Lecture: AI I - Advanced 

Previous:
[**Chapter 4.2.2: Sentiment Analysis**](../02_nlp/02_sentiment.ipynb)

---

# Chapter 4.2.3: Named Entity Recognition

In the previous chapter we trained DistilBERT to assign a single label to an entire movie review — positive or negative. That was **sequence classification**: one label per input.

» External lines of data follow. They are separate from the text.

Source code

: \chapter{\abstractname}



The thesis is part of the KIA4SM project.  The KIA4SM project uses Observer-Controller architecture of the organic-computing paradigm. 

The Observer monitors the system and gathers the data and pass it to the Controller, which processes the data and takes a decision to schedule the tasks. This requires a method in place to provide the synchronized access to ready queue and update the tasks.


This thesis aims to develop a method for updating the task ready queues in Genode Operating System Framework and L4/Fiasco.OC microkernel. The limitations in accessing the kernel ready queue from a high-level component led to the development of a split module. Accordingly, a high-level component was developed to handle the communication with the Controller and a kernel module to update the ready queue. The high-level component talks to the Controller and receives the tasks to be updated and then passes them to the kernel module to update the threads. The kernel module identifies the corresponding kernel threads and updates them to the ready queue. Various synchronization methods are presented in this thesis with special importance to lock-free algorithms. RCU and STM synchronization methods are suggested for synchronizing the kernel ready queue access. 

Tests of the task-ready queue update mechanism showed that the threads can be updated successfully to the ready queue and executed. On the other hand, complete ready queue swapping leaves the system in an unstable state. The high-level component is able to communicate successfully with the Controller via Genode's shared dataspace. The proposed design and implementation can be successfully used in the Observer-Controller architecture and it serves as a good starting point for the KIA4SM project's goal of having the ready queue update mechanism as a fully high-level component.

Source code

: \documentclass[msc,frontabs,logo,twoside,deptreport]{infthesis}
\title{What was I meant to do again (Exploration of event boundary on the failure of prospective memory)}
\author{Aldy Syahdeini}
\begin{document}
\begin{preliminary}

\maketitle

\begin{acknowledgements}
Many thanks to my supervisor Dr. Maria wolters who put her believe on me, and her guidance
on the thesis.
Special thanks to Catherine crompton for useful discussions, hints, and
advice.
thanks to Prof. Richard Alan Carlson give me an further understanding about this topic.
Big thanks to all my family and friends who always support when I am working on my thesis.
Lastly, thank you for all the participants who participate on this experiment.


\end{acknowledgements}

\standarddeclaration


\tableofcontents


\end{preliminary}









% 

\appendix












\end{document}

Named Entity Recognition (NER) is fundamentally different. Here every **token** in the sentence gets its own label. The task is to find and classify named entities — people, locations, organisations, and miscellaneous proper nouns — directly within the text. Given the sentence *"Barack Obama visited Paris"*, the model should output:

| Token | Barack | Obama | visited | Paris |
|---|---|---|---|---|
| Label | B-PER | I-PER | O | B-LOC |

This is called **token classification**: the same DistilBERT backbone is used, but instead of pooling down to a single `[CLS]` vector we take the hidden state of **every** token and pass each one through its own classification head. Architecturally the only change is swapping `AutoModelForSequenceClassification` for `AutoModelForTokenClassification`.

## BIO Tagging

Labels follow the **BIO (Begin–Inside–Outside)** scheme:
- **B-** marks the **first** token of an entity (`B-PER` = beginning of a person name)
- **I-** marks a **continuation** token of the same entity (`I-PER` = still inside a person name)
- **O** means the token belongs to **no** entity

The B/I distinction is essential when two entities of the same type appear next to each other — without it, *"New York"* (one location) and *"New"* + *"York"* (two separate locations) would be indistinguishable.

## Why DistilBERT?

Exactly the same reasoning as the sentiment chapter: DistilBERT retains ~97% of BERT's performance while being 40% smaller and 60% faster. We again use `distilbert-base-cased` — the cased variant is particularly important for NER because capitalisation is a strong signal. *"Paris"* (a city) and *"paris"* (unlikely to be a city) carry different information, and the cased model preserves that distinction.

## The CoNLL-2003 Dataset

| Split | Sentences | Entity types |
|---|---|---|
| train | 14 041 | PER, ORG, LOC, MISC |
| validation | 3 250 | PER, ORG, LOC, MISC |
| test | 3 684 | PER, ORG, LOC, MISC |

Each example contains a `tokens` list and a `ner_tags` list of the same length. The 9 possible tag IDs are:

| ID | 0 | 1 | 2 | 3 | 4 | 5 | 6 | 7 | 8 |
|---|---|---|---|---|---|---|---|---|---|
| Tag | O | B-PER | I-PER | B-ORG | I-ORG | B-LOC | I-LOC | B-MISC | I-MISC |


## Loading the Data

We load the dataset using the HuggingFace datasets library:

In [1]:
from datasets import load_dataset

dataset = load_dataset("conll2003", trust_remote_code=True)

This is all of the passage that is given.